RECORDS FOR THE TASK section start

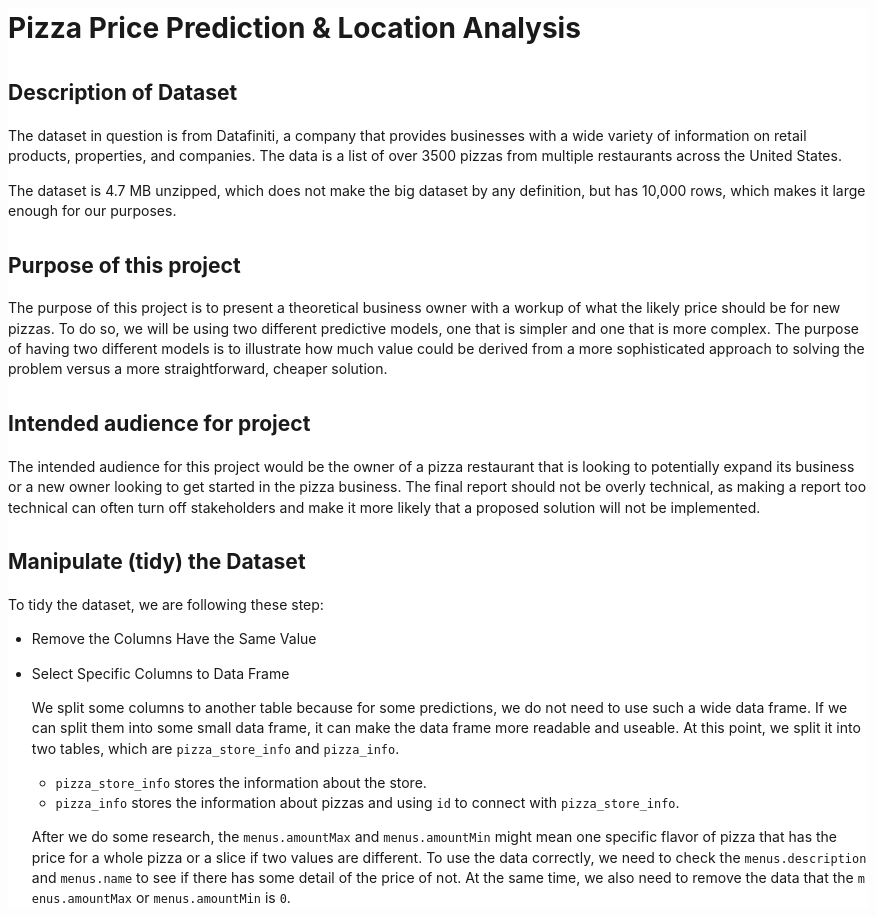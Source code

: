 # Pizza Price Prediction & Location Analysis

## Description of Dataset

The dataset in question is from Datafiniti, a company that provides businesses with a wide variety of information on retail products, properties, and companies.
The data is a list of over 3500 pizzas from multiple restaurants across the United States.

The dataset is 4.7 MB unzipped, which does not make the big dataset by any definition, but has 10,000 rows, which makes it large enough for our purposes.

## Purpose of this project

The purpose of this project is to present a theoretical business owner with a workup of what the likely price should be for new pizzas.
To do so, we will be using two different predictive models, one that is simpler and one that is more complex.
The purpose of having two different models is to illustrate how much value could be derived from a more sophisticated approach to solving the problem versus a more straightforward, cheaper solution.

## Intended audience for project

The intended audience for this project would be the owner of a pizza restaurant that is looking to potentially expand its business or a new owner looking to get started in the pizza business.
The final report should not be overly technical, as making a report too technical can often turn off stakeholders and make it more likely that a proposed solution will not be implemented.

## Manipulate (tidy) the Dataset

To tidy the dataset, we are following these step:

* Remove the Columns Have the Same Value

* Select Specific Columns to Data Frame
  
  We split some columns to another table because for some predictions, we do not need to use such a wide data frame.
  If we can split them into some small data frame, it can make the data frame more readable and useable.
  At this point, we split it into two tables, which are `pizza_store_info` and `pizza_info`.

  * `pizza_store_info` stores the information about the store.
  * `pizza_info` stores the information about pizzas and using `id` to connect with `pizza_store_info`.

  After we do some research, the `menus.amountMax` and `menus.amountMin` might mean one specific flavor of pizza that has the price for a whole pizza or a slice if two values are different.
  To use the data correctly, we need to check the `menus.description` and `menus.name` to see if there has some detail of the price of not.
  At the same time, we also need to remove the data that the `menus.amountMax` or `menus.amountMin` is `0`.
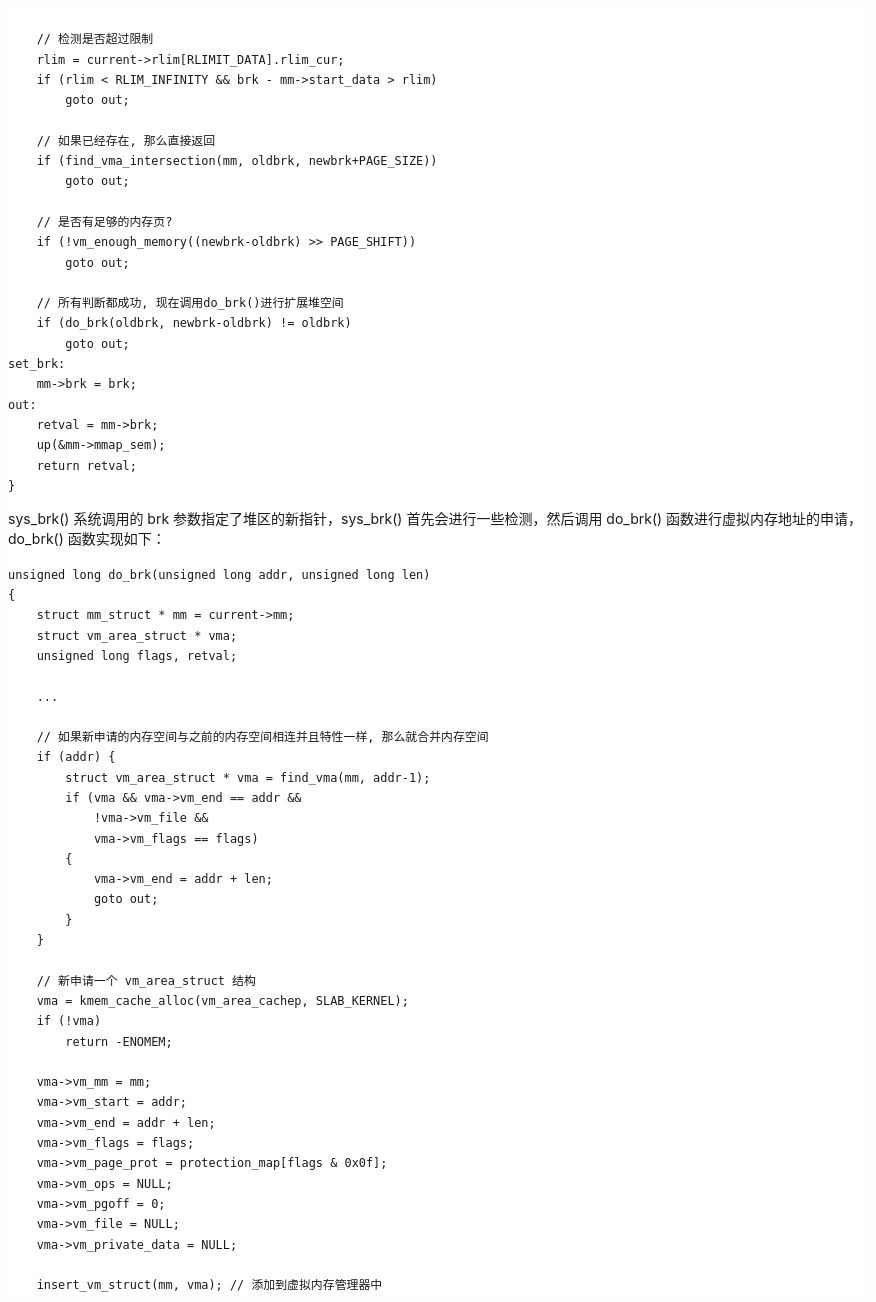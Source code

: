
 ```

    // 检测是否超过限制
    rlim = current->rlim[RLIMIT_DATA].rlim_cur;
    if (rlim < RLIM_INFINITY && brk - mm->start_data > rlim)
        goto out;

    // 如果已经存在, 那么直接返回
    if (find_vma_intersection(mm, oldbrk, newbrk+PAGE_SIZE))
        goto out;

    // 是否有足够的内存页?
    if (!vm_enough_memory((newbrk-oldbrk) >> PAGE_SHIFT))
        goto out;

    // 所有判断都成功, 现在调用do_brk()进行扩展堆空间
    if (do_brk(oldbrk, newbrk-oldbrk) != oldbrk)
        goto out;
set_brk:
    mm->brk = brk;
out:
    retval = mm->brk;
    up(&mm->mmap_sem);
    return retval;
}
```
sys_brk() 系统调用的 brk 参数指定了堆区的新指针，sys_brk() 首先会进行一些检测，然后调用 do_brk() 函数进行虚拟内存地址的申请，do_brk() 函数实现如下：
```
unsigned long do_brk(unsigned long addr, unsigned long len)
{
    struct mm_struct * mm = current->mm;
    struct vm_area_struct * vma;
    unsigned long flags, retval;
    
    ...

    // 如果新申请的内存空间与之前的内存空间相连并且特性一样, 那么就合并内存空间
    if (addr) {
        struct vm_area_struct * vma = find_vma(mm, addr-1);
        if (vma && vma->vm_end == addr &&
            !vma->vm_file &&
            vma->vm_flags == flags)
        {
            vma->vm_end = addr + len;
            goto out;
        }
    }

    // 新申请一个 vm_area_struct 结构
    vma = kmem_cache_alloc(vm_area_cachep, SLAB_KERNEL);
    if (!vma)
        return -ENOMEM;

    vma->vm_mm = mm;
    vma->vm_start = addr;
    vma->vm_end = addr + len;
    vma->vm_flags = flags;
    vma->vm_page_prot = protection_map[flags & 0x0f];
    vma->vm_ops = NULL;
    vma->vm_pgoff = 0;
    vma->vm_file = NULL;
    vma->vm_private_data = NULL;

    insert_vm_struct(mm, vma); // 添加到虚拟内存管理器中
```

RECORDS FOR THE TASK section end

_WHAT TO WORK ON_
Retype the data exactly; images stay out.

_RESPONSE BELOW_
Source code

: # Pizza Price Prediction & Location Analysis

## Description of Dataset

The dataset in question is from Datafiniti, a company that provides businesses with a wide variety of information on retail products, properties, and companies.
The data is a list of over 3500 pizzas from multiple restaurants across the United States.

The dataset is 4.7 MB unzipped, which does not make the big dataset by any definition, but has 10,000 rows, which makes it large enough for our purposes.

## Purpose of this project

The purpose of this project is to present a theoretical business owner with a workup of what the likely price should be for new pizzas.
To do so, we will be using two different predictive models, one that is simpler and one that is more complex.
The purpose of having two different models is to illustrate how much value could be derived from a more sophisticated approach to solving the problem versus a more straightforward, cheaper solution.

## Intended audience for project

The intended audience for this project would be the owner of a pizza restaurant that is looking to potentially expand its business or a new owner looking to get started in the pizza business.
The final report should not be overly technical, as making a report too technical can often turn off stakeholders and make it more likely that a proposed solution will not be implemented.

## Manipulate (tidy) the Dataset

To tidy the dataset, we are following these step:

* Remove the Columns Have the Same Value

* Select Specific Columns to Data Frame
  
  We split some columns to another table because for some predictions, we do not need to use such a wide data frame.
  If we can split them into some small data frame, it can make the data frame more readable and useable.
  At this point, we split it into two tables, which are `pizza_store_info` and `pizza_info`.

  * `pizza_store_info` stores the information about the store.
  * `pizza_info` stores the information about pizzas and using `id` to connect with `pizza_store_info`.

  After we do some research, the `menus.amountMax` and `menus.amountMin` might mean one specific flavor of pizza that has the price for a whole pizza or a slice if two values are different.
  To use the data correctly, we need to check the `menus.description` and `menus.name` to see if there has some detail of the price of not.
  At the same time, we also need to remove the data that the `menus.amountMax` or `menus.amountMin` is `0`.
Source code

:
 ```

    // 检测是否超过限制
    rlim = current->rlim[RLIMIT_DATA].rlim_cur;
    if (rlim < RLIM_INFINITY && brk - mm->start_data > rlim)
        goto out;

    // 如果已经存在, 那么直接返回
    if (find_vma_intersection(mm, oldbrk, newbrk+PAGE_SIZE))
        goto out;

    // 是否有足够的内存页?
    if (!vm_enough_memory((newbrk-oldbrk) >> PAGE_SHIFT))
        goto out;

    // 所有判断都成功, 现在调用do_brk()进行扩展堆空间
    if (do_brk(oldbrk, newbrk-oldbrk) != oldbrk)
        goto out;
set_brk:
    mm->brk = brk;
out:
    retval = mm->brk;
    up(&mm->mmap_sem);
    return retval;
}
```
sys_brk() 系统调用的 brk 参数指定了堆区的新指针，sys_brk() 首先会进行一些检测，然后调用 do_brk() 函数进行虚拟内存地址的申请，do_brk() 函数实现如下：
```
unsigned long do_brk(unsigned long addr, unsigned long len)
{
    struct mm_struct * mm = current->mm;
    struct vm_area_struct * vma;
    unsigned long flags, retval;
    
    ...

    // 如果新申请的内存空间与之前的内存空间相连并且特性一样, 那么就合并内存空间
    if (addr) {
        struct vm_area_struct * vma = find_vma(mm, addr-1);
        if (vma && vma->vm_end == addr &&
            !vma->vm_file &&
            vma->vm_flags == flags)
        {
            vma->vm_end = addr + len;
            goto out;
        }
    }

    // 新申请一个 vm_area_struct 结构
    vma = kmem_cache_alloc(vm_area_cachep, SLAB_KERNEL);
    if (!vma)
        return -ENOMEM;

    vma->vm_mm = mm;
    vma->vm_start = addr;
    vma->vm_end = addr + len;
    vma->vm_flags = flags;
    vma->vm_page_prot = protection_map[flags & 0x0f];
    vma->vm_ops = NULL;
    vma->vm_pgoff = 0;
    vma->vm_file = NULL;
    vma->vm_private_data = NULL;

    insert_vm_struct(mm, vma); // 添加到虚拟内存管理器中
```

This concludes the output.